Remote has surveyed 1,250 hiring managers and business owners across the UK, US, Canada, Germany, and France to investigate the state of diversity and inclusion in the hiring process in 2022.
Inclusive hiring practices are crucial to the success of any organisation. They have a significant influence on whether an organisation is able to attract and retain top talent, foster a positive work environment, and create a rich company culture.
When inclusive hiring practices are not in place, organisations risk missing out on a key source of innovation and creativity. But by prioritising diversity and inclusion, they can ensure that they are able to tap into the full potential of the workforce and create a more inclusive environment for all.
49% of job hunters have experienced discrimination during the hiring process for a new job, and 52% said they have witnessed it.

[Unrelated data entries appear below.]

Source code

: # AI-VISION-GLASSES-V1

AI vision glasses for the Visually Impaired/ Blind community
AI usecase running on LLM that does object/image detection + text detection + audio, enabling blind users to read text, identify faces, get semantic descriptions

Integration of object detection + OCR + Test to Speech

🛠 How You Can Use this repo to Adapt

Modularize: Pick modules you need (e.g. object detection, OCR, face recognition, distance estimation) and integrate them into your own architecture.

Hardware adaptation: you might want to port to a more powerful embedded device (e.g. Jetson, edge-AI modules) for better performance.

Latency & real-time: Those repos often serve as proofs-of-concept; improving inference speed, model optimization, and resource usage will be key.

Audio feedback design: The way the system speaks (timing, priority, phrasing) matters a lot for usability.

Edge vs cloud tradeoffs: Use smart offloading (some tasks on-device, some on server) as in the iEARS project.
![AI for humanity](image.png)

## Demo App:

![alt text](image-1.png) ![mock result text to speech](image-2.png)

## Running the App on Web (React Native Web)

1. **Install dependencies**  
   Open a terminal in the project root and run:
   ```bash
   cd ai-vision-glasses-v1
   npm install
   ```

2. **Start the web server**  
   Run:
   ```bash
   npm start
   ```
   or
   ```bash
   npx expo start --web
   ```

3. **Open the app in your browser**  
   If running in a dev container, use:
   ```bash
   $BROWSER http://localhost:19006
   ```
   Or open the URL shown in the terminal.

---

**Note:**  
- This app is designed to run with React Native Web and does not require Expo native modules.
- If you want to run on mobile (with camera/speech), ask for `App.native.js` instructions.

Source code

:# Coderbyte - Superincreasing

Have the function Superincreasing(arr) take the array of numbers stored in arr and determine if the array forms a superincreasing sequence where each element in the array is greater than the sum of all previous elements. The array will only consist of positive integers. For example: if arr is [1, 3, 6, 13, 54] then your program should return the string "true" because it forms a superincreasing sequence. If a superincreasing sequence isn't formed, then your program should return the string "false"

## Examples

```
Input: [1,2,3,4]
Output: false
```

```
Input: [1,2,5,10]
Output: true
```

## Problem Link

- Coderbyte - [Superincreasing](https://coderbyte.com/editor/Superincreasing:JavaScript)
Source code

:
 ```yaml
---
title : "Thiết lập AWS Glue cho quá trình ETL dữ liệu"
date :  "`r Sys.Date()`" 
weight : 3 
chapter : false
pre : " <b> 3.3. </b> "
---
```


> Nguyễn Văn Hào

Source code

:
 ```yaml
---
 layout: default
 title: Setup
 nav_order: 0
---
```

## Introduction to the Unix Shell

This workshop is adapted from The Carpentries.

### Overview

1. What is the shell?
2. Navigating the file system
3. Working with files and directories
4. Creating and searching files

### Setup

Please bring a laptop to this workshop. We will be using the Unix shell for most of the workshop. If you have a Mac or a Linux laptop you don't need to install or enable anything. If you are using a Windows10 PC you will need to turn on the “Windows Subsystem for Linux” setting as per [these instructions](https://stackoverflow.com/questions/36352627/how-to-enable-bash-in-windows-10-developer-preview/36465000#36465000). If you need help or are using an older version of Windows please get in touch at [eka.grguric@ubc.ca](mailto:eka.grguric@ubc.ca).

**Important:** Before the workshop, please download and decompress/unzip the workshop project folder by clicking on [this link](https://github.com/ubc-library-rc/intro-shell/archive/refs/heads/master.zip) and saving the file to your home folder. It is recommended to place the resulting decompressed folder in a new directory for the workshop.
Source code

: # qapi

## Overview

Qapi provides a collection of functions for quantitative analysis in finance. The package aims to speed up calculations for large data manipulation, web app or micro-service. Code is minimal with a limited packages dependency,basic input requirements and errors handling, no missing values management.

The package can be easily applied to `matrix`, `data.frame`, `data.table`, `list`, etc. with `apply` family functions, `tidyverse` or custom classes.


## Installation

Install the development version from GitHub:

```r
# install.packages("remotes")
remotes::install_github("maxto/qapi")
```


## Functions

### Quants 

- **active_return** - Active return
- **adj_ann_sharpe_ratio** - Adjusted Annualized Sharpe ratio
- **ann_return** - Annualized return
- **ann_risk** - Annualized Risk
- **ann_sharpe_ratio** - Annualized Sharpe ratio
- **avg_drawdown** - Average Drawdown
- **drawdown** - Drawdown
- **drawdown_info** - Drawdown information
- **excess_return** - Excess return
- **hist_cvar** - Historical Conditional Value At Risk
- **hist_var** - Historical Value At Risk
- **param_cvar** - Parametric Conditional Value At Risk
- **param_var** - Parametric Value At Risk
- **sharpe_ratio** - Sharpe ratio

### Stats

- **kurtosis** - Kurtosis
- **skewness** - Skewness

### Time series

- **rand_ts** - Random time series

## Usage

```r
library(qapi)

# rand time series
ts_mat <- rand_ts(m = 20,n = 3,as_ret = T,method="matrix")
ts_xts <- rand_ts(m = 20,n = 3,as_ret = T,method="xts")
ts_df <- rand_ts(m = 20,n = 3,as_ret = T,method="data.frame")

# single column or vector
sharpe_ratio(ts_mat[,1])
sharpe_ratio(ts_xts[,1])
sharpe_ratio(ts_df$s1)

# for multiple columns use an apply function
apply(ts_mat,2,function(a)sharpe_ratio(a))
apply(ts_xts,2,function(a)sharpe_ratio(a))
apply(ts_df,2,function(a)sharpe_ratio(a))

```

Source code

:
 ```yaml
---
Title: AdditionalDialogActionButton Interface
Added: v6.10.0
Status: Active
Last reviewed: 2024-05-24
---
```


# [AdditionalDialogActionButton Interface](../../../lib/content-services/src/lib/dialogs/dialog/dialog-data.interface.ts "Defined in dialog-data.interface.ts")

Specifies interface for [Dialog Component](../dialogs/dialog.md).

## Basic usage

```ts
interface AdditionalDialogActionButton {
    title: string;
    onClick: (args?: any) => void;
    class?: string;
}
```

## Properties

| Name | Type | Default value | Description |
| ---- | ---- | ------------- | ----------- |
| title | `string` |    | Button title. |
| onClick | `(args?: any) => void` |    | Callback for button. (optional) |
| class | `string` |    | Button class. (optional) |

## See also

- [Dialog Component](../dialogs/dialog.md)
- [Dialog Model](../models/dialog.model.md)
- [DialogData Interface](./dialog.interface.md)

Remote’s survey asked workers across the world whether they’d ever experienced or witnessed discrimination in the hiring process. Nearly five in 10 (49%) said they had experienced it themselves and more than half (52%) of applicants said they had witnessed it.
Here are the discriminatory experiences of job applicants split across the US, France, the UK, Germany, and Canada.
% of employees that have experienced discrimination in the hiring process
Out of the countries surveyed, the US has the highest percentage of job hunters who have experienced discrimination in the hiring process at 56%.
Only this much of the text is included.